Asked if she would have actually come out to condemn what was happening in America if she was an EU leader, she said: “Yes, and in common with many other international leaders who have said that it was completely inappropriate for the President of the United States, without there being any evidence to support it, to try to undermine the democratic process happening in the United States.”

But the BBC host blasted: “I don’t think Macron or Merkel have actually said anything, have they?

“Those presumably are the world leaders you would be thinking about.”

On Friday, President Trump signalled he would not go quietly from the Oval Office, tweeting: “Joe Biden should not wrongfully claim the office of the president. I could make that claim also. Legal proceedings are just now beginning!
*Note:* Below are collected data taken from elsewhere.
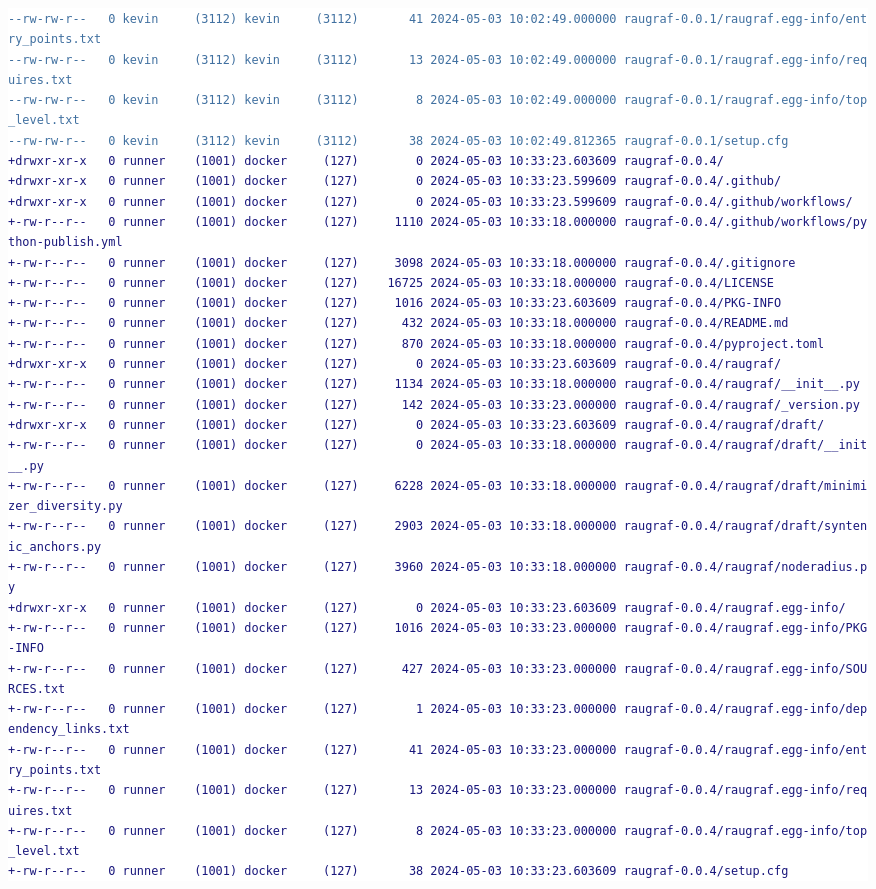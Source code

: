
 ```diff
--rw-rw-r--   0 kevin     (3112) kevin     (3112)       41 2024-05-03 10:02:49.000000 raugraf-0.0.1/raugraf.egg-info/entry_points.txt
--rw-rw-r--   0 kevin     (3112) kevin     (3112)       13 2024-05-03 10:02:49.000000 raugraf-0.0.1/raugraf.egg-info/requires.txt
--rw-rw-r--   0 kevin     (3112) kevin     (3112)        8 2024-05-03 10:02:49.000000 raugraf-0.0.1/raugraf.egg-info/top_level.txt
--rw-rw-r--   0 kevin     (3112) kevin     (3112)       38 2024-05-03 10:02:49.812365 raugraf-0.0.1/setup.cfg
+drwxr-xr-x   0 runner    (1001) docker     (127)        0 2024-05-03 10:33:23.603609 raugraf-0.0.4/
+drwxr-xr-x   0 runner    (1001) docker     (127)        0 2024-05-03 10:33:23.599609 raugraf-0.0.4/.github/
+drwxr-xr-x   0 runner    (1001) docker     (127)        0 2024-05-03 10:33:23.599609 raugraf-0.0.4/.github/workflows/
+-rw-r--r--   0 runner    (1001) docker     (127)     1110 2024-05-03 10:33:18.000000 raugraf-0.0.4/.github/workflows/python-publish.yml
+-rw-r--r--   0 runner    (1001) docker     (127)     3098 2024-05-03 10:33:18.000000 raugraf-0.0.4/.gitignore
+-rw-r--r--   0 runner    (1001) docker     (127)    16725 2024-05-03 10:33:18.000000 raugraf-0.0.4/LICENSE
+-rw-r--r--   0 runner    (1001) docker     (127)     1016 2024-05-03 10:33:23.603609 raugraf-0.0.4/PKG-INFO
+-rw-r--r--   0 runner    (1001) docker     (127)      432 2024-05-03 10:33:18.000000 raugraf-0.0.4/README.md
+-rw-r--r--   0 runner    (1001) docker     (127)      870 2024-05-03 10:33:18.000000 raugraf-0.0.4/pyproject.toml
+drwxr-xr-x   0 runner    (1001) docker     (127)        0 2024-05-03 10:33:23.603609 raugraf-0.0.4/raugraf/
+-rw-r--r--   0 runner    (1001) docker     (127)     1134 2024-05-03 10:33:18.000000 raugraf-0.0.4/raugraf/__init__.py
+-rw-r--r--   0 runner    (1001) docker     (127)      142 2024-05-03 10:33:23.000000 raugraf-0.0.4/raugraf/_version.py
+drwxr-xr-x   0 runner    (1001) docker     (127)        0 2024-05-03 10:33:23.603609 raugraf-0.0.4/raugraf/draft/
+-rw-r--r--   0 runner    (1001) docker     (127)        0 2024-05-03 10:33:18.000000 raugraf-0.0.4/raugraf/draft/__init__.py
+-rw-r--r--   0 runner    (1001) docker     (127)     6228 2024-05-03 10:33:18.000000 raugraf-0.0.4/raugraf/draft/minimizer_diversity.py
+-rw-r--r--   0 runner    (1001) docker     (127)     2903 2024-05-03 10:33:18.000000 raugraf-0.0.4/raugraf/draft/syntenic_anchors.py
+-rw-r--r--   0 runner    (1001) docker     (127)     3960 2024-05-03 10:33:18.000000 raugraf-0.0.4/raugraf/noderadius.py
+drwxr-xr-x   0 runner    (1001) docker     (127)        0 2024-05-03 10:33:23.603609 raugraf-0.0.4/raugraf.egg-info/
+-rw-r--r--   0 runner    (1001) docker     (127)     1016 2024-05-03 10:33:23.000000 raugraf-0.0.4/raugraf.egg-info/PKG-INFO
+-rw-r--r--   0 runner    (1001) docker     (127)      427 2024-05-03 10:33:23.000000 raugraf-0.0.4/raugraf.egg-info/SOURCES.txt
+-rw-r--r--   0 runner    (1001) docker     (127)        1 2024-05-03 10:33:23.000000 raugraf-0.0.4/raugraf.egg-info/dependency_links.txt
+-rw-r--r--   0 runner    (1001) docker     (127)       41 2024-05-03 10:33:23.000000 raugraf-0.0.4/raugraf.egg-info/entry_points.txt
+-rw-r--r--   0 runner    (1001) docker     (127)       13 2024-05-03 10:33:23.000000 raugraf-0.0.4/raugraf.egg-info/requires.txt
+-rw-r--r--   0 runner    (1001) docker     (127)        8 2024-05-03 10:33:23.000000 raugraf-0.0.4/raugraf.egg-info/top_level.txt
+-rw-r--r--   0 runner    (1001) docker     (127)       38 2024-05-03 10:33:23.603609 raugraf-0.0.4/setup.cfg
```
“I had such a big lead in all of these states late into election night, only to see the leads miraculously disappear as the days went by. Perhaps these leads will return as our legal proceedings move forward!”

The Biden campaign was forthright in its reply to an earlier outburst by Mr Trump, in which he made unsubstantiated claims about “illegal ballots” in the election.

“As we said on July 19, the American people will decide this election,” the campaign said in a statement.

“And the United States Government is perfectly capable of escorting trespassers out of the White House.”

Prime Minister Boris Johnson continued to say he has “every confidence” in the checks and balances of the American constitution and said he would “work closely with whoever is the president” but declined to comment further.

Former foreign secretary Sir Malcolm Rifkind has said Downing Street may be relieved if Donald Trump loses the election and said he disagreed with some of the comparisons of Mr Trump and Boris Johnson.

He told Times Radio: “It’s often said that Boris Johnson and Donald Trump are blood brothers. No. I think that’s a rather silly exaggeration.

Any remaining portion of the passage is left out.